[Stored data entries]
........

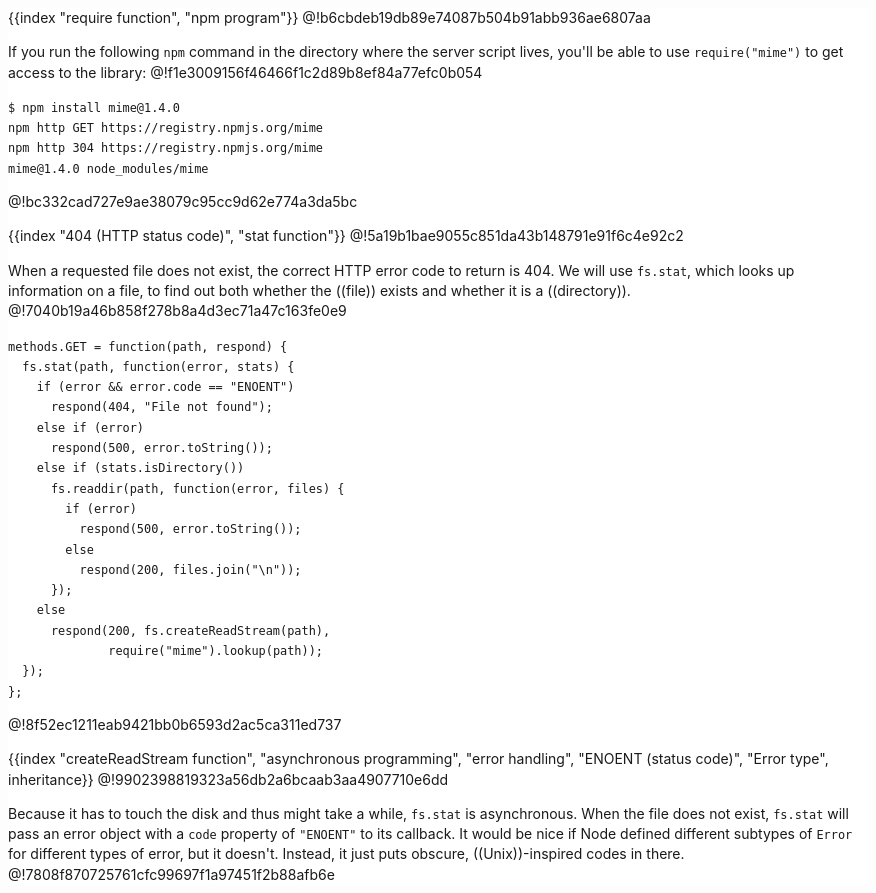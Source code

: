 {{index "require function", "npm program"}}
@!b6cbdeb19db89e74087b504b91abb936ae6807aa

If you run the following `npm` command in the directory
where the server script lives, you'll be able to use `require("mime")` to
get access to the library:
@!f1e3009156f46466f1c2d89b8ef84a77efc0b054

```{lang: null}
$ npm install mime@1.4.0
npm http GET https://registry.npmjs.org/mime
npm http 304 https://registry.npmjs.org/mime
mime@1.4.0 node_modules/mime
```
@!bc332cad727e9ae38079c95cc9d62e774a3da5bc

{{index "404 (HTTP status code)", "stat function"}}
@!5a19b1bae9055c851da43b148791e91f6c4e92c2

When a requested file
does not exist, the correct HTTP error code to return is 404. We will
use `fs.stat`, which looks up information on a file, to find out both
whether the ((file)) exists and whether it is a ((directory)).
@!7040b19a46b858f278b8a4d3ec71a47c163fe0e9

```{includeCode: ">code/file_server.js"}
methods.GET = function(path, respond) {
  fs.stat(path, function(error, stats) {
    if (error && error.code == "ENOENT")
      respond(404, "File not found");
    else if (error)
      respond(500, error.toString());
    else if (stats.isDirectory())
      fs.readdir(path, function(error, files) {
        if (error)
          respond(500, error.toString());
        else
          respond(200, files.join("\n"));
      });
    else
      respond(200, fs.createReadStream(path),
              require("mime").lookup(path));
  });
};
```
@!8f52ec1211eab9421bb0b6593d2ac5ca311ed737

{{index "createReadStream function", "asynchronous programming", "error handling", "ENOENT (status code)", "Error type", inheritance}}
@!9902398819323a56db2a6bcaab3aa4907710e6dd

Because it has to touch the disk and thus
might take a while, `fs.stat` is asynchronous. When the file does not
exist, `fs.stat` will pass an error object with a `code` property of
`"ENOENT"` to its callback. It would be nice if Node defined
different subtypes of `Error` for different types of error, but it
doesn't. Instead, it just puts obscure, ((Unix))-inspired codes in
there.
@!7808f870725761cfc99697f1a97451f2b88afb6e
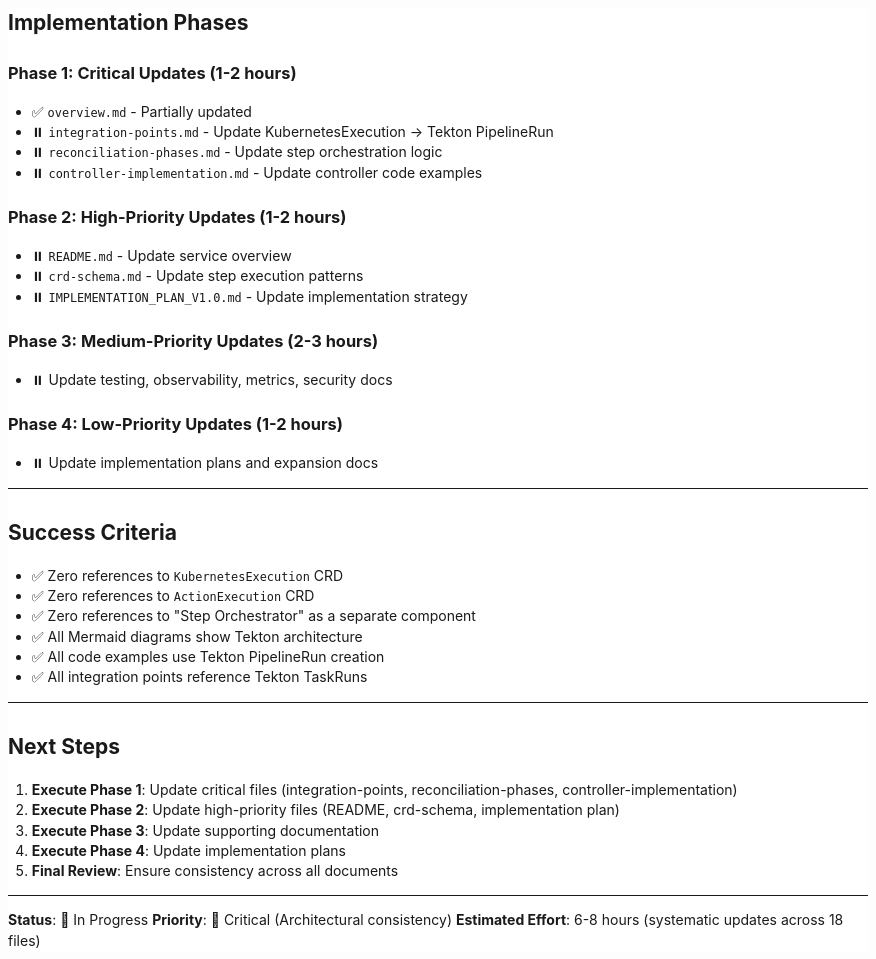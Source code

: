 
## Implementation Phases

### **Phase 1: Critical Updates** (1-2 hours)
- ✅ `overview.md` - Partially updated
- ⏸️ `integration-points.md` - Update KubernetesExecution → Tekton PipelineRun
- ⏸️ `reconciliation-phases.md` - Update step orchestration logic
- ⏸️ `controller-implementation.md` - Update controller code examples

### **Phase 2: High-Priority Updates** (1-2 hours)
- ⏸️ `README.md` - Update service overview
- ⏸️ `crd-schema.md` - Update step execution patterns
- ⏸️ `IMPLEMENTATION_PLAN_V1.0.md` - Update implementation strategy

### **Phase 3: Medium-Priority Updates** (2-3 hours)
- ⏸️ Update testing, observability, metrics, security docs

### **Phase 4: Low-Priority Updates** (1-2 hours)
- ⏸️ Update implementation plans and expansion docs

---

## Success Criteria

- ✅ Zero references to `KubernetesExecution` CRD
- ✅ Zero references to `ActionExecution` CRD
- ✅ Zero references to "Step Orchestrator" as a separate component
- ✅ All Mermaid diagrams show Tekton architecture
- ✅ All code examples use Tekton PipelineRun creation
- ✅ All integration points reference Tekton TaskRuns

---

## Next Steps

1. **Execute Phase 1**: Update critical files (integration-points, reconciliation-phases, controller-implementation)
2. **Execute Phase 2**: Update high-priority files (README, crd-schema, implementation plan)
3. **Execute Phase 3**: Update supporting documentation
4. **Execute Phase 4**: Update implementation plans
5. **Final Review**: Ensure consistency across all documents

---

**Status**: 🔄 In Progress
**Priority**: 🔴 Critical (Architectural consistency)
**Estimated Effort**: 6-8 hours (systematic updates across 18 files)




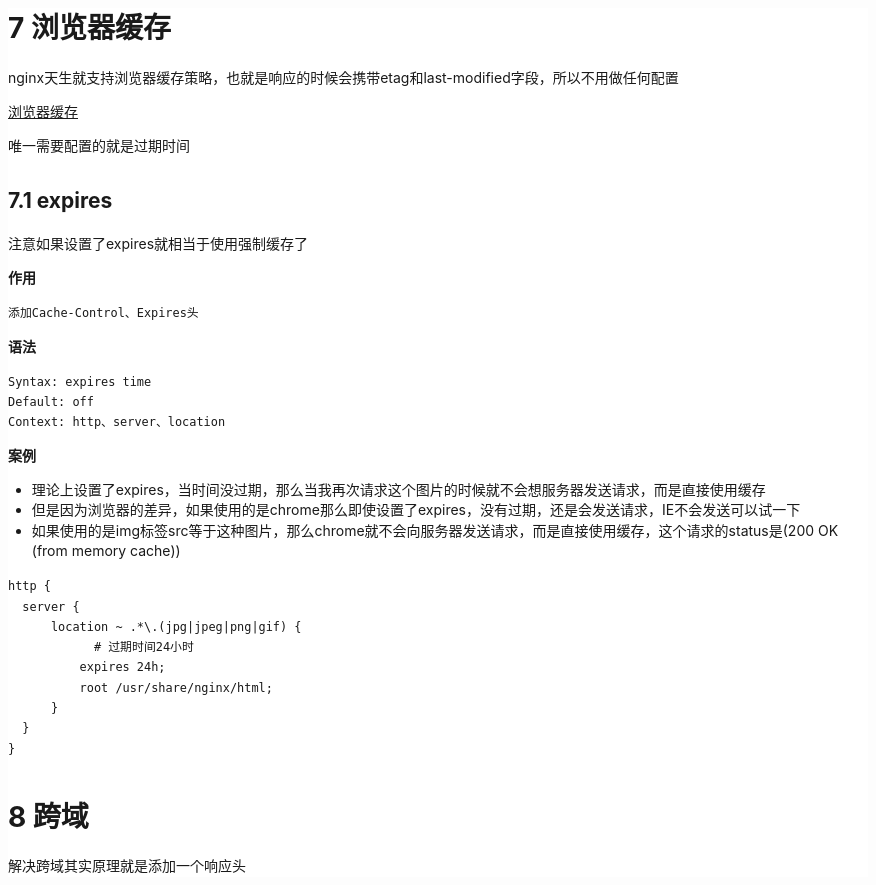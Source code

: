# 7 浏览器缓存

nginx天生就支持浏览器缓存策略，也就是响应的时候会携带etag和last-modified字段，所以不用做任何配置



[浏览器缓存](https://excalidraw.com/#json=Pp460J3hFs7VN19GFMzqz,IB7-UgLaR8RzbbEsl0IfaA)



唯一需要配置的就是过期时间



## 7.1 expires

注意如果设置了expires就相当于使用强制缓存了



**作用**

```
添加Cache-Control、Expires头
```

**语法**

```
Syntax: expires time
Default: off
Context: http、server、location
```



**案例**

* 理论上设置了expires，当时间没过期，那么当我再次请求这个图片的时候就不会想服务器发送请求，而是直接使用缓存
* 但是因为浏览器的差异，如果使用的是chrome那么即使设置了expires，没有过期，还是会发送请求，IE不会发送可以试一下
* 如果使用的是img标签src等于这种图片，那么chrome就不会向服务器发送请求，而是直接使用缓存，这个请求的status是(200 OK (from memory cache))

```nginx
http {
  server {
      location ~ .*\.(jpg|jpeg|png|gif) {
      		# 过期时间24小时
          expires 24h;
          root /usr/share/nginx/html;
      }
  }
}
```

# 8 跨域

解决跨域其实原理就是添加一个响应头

........

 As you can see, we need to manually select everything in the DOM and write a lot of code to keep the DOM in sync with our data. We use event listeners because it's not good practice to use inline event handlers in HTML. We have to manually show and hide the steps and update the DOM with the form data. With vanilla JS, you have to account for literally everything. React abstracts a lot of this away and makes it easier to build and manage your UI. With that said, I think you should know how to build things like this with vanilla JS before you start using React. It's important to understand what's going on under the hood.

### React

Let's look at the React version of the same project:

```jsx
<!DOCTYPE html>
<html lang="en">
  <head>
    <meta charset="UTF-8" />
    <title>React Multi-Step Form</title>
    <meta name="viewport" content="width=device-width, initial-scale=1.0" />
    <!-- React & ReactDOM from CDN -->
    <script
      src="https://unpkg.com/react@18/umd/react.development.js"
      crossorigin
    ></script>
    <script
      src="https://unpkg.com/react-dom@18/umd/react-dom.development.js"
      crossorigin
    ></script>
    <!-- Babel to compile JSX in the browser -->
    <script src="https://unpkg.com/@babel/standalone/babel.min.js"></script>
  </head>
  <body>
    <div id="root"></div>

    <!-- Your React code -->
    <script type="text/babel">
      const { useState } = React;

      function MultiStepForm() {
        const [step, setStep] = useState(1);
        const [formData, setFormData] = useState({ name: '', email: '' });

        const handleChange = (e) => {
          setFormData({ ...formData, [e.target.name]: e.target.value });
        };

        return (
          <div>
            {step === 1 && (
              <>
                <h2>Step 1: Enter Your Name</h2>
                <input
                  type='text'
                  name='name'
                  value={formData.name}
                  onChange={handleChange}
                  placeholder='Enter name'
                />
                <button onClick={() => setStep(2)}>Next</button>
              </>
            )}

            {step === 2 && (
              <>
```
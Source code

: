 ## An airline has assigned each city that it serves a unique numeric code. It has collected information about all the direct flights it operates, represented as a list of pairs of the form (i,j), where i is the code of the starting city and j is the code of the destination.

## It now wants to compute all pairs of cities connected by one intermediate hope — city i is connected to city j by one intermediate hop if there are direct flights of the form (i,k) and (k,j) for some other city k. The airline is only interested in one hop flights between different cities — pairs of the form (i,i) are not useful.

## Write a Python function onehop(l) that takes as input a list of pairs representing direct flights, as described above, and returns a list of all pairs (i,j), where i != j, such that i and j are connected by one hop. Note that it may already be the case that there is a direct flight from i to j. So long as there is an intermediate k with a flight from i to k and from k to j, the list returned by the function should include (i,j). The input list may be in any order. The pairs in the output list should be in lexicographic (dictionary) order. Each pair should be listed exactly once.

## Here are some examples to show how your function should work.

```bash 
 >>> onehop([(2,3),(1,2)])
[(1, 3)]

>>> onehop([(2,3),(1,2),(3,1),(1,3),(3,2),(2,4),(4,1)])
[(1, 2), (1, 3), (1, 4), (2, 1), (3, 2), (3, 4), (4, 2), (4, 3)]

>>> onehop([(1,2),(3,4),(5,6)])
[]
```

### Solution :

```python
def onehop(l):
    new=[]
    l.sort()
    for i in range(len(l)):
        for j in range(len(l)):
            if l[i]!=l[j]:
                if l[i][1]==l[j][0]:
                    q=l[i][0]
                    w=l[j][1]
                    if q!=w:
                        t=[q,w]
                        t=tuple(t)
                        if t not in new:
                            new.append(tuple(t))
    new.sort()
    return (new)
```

........

Work task ▸ Select every line in the records above that contains the word "Tekton".

Written response ▸
- ⏸️ `integration-points.md` - Update KubernetesExecution → Tekton PipelineRun
- ✅ All Mermaid diagrams show Tekton architecture
- ✅ All code examples use Tekton PipelineRun creation
- ✅ All integration points reference Tekton TaskRuns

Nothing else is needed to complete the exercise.